* **What you are asked to do**
Using the entries that follow, state how many lines contain "each", with no other words.

* **Collected data**
-----

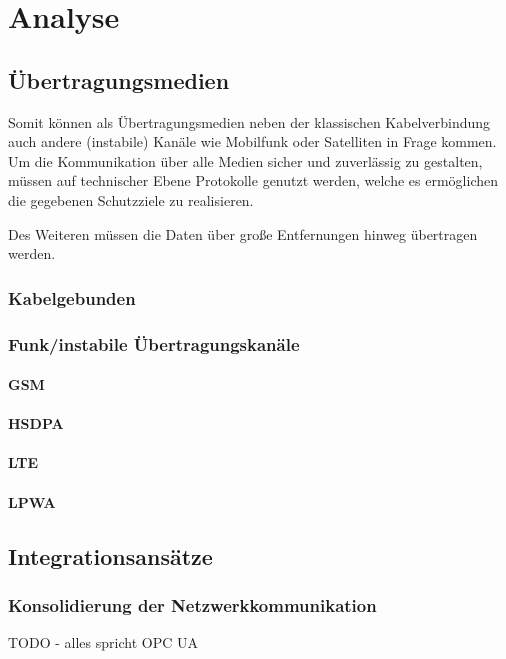 \chapter{Analyse}

\section{Übertragungsmedien}

Somit können als Übertragungsmedien neben der klassischen Kabelverbindung auch andere (instabile) Kanäle wie Mobilfunk oder Satelliten in Frage kommen. Um die Kommunikation über alle Medien sicher und zuverlässig zu gestalten, müssen auf technischer Ebene Protokolle genutzt werden, welche es ermöglichen die gegebenen Schutzziele zu realisieren.

Des Weiteren müssen die Daten über große Entfernungen hinweg übertragen werden. 

\subsection{Kabelgebunden}
\subsection{Funk/instabile Übertragungskanäle}
\subsubsection{\ac{GSM}}
\subsubsection{\ac{HSDPA}}
\subsubsection{\ac{LTE}}
\subsubsection{\ac{LPWA}}

\section{Integrationsansätze}
\subsection{Konsolidierung der Netzwerkkommunikation}
TODO - alles spricht OPC UA

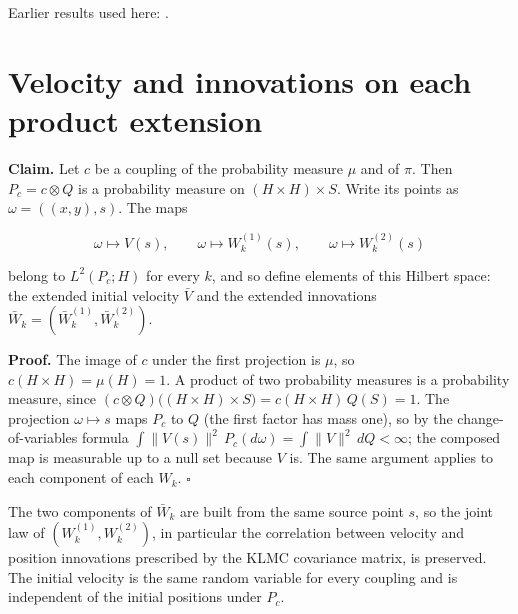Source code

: \documentclass[11pt,a4paper]{article}
\begin{document}
Earlier results used here: \cite[Section~3.23]{LangevinLean2026ULASC}.

\section{\texorpdfstring{Velocity and innovations on each product extension}{Velocity and innovations on each product extension}}


\textbf{Claim.} Let \(c\) be a coupling of the probability measure \(\mu\) and of \(\pi\). Then \(P_c=c\otimes Q\) is a probability measure on \((H\times H)\times S\). Write its points as \(\omega=((x,y),s)\). The maps


\[\omega\mapsto V(s),\qquad\omega\mapsto W_k^{(1)}(s),\qquad\omega\mapsto W_k^{(2)}(s)\]


belong to \(L^2(P_c;H)\) for every \(k\), and so define elements of this Hilbert space: the extended initial velocity \(\bar V\) and the extended innovations \(\bar W_k=(\bar W_k^{(1)},\bar W_k^{(2)})\).




\textbf{Proof.} The image of \(c\) under the first projection is \(\mu\), so \(c(H\times H)=\mu(H)=1\). A product of two probability measures is a probability measure, since \((c\otimes Q)\bigl((H\times H)\times S\bigr)=c(H\times H)\,Q(S)=1\). The projection \(\omega\mapsto s\) maps \(P_c\) to \(Q\) (the first factor has mass one), so by the change-of-variables formula \(\int\|V(s)\|^2\,P_c(d\omega)=\int\|V\|^2\,dQ<\infty\); the composed map is measurable up to a null set because \(V\) is. The same argument applies to each component of each \(W_k\). \(\square\)




The two components of \(\bar W_k\) are built from the same source point \(s\), so the joint law of \((W_k^{(1)},W_k^{(2)})\), in particular the correlation between velocity and position innovations prescribed by the KLMC covariance matrix, is preserved. The initial velocity is the same random variable for every coupling and is independent of the initial positions under \(P_c\).
\end{document}
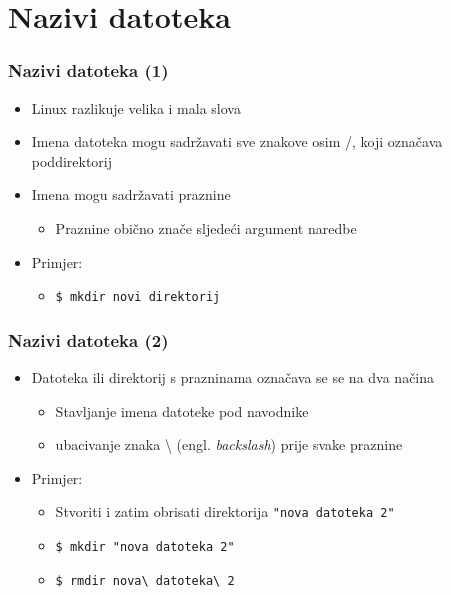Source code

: \documentclass{beamer}
\begin{document}
\section{Nazivi datoteka}
\begin{frame}[t]
\frametitle{Nazivi datoteka (1)}
\begin{itemize}
  \item Linux razlikuje velika i mala slova
  \item Imena datoteka mogu sadržavati sve znakove osim /, koji označava
        poddirektorij
  \item Imena mogu sadržavati praznine
  \begin{itemize}
    \item Praznine obično znače sljedeći argument naredbe 
  \end{itemize}
  \item Primjer:
  \begin{itemize}
    \item[] \texttt{\$ mkdir novi direktorij}
  \end{itemize}
\end{itemize}
\end{frame}

\begin{frame}[t]
\frametitle{Nazivi datoteka (2)}
\begin{itemize}
  \item Datoteka ili direktorij s prazninama označava se se na dva načina 
  \begin{itemize}
    \item Stavljanje imena datoteke pod navodnike
    \item ubacivanje znaka \textbackslash{} (engl. \emph{backslash}) 
          prije svake praznine
  \end{itemize}
  \item Primjer:
  \begin{itemize}
    \item[] Stvoriti i zatim obrisati direktorija \texttt{"nova
            datoteka 2"}
    \item[] \texttt{\$ mkdir "nova datoteka 2"}
    \item[] \texttt{\$ rmdir nova\textbackslash{} datoteka\textbackslash{}
                     2}
  \end{itemize}
\end{itemize}
\end{frame}
\end{document}
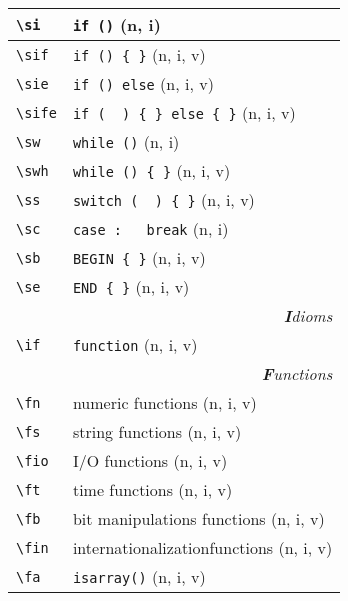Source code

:\documentclass[oneside,10pt,landscape,DIV16]{scrartcl}
\begin{document}
\begin{multicols}{3}
\begin{center}
\begin{tabular}[]{|p{11mm}|p{60mm}|}
\hline \verb'\si'      & \verb'if ()'                 \hfill (n, i)\\
\hline \verb'\sif'     & \verb'if () { }'             \hfill (n, i, v)\\
\hline \verb'\sie'     & \verb'if () else'            \hfill (n, i, v)\\
\hline \verb'\sife'    & \verb'if (  ) { } else { }'  \hfill (n, i, v)\\
\hline \verb'\sw'      & \verb'while ()'              \hfill (n, i)\\
\hline \verb'\swh'     & \verb'while () { }'          \hfill (n, i, v)\\
\hline \verb'\ss'      & \verb'switch (  ) { }'       \hfill (n, i, v)\\
\hline \verb'\sc'      & \verb'case :	break'          \hfill (n, i)\\
\hline \verb'\sb'      & \verb'BEGIN { }'             \hfill (n, i, v)\\
\hline \verb'\se'      & \verb'END { }'               \hfill (n, i, v)\\
\hline
\hline
\multicolumn{2}{|r|}{\textsl{\textbf{I}dioms}}                 \\[1.0ex]
\hline \verb'\if' & \verb'function'            \hfill (n, i, v)\\
\hline
\hline
\hline
\multicolumn{2}{|r|}{\textsl{\textbf{F}unctions}}              \\[1.0ex]
\hline \verb'\fn ' & numeric functions                       \hfill (n, i, v)\\
\hline \verb'\fs ' & string functions                        \hfill (n, i, v)\\
\hline \verb'\fio' & I/O functions                           \hfill (n, i, v)\\
\hline \verb'\ft ' & time functions                          \hfill (n, i, v)\\
\hline \verb'\fb ' & bit manipulations functions             \hfill (n, i, v)\\
\hline \verb'\fin' & internationalizationfunctions           \hfill (n, i, v)\\
\hline \verb'\fa ' & \texttt{isarray()}                      \hfill (n, i, v)\\

\end{tabular}
\end{center}
\end{multicols}
\end{document}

-----

* **Result**
2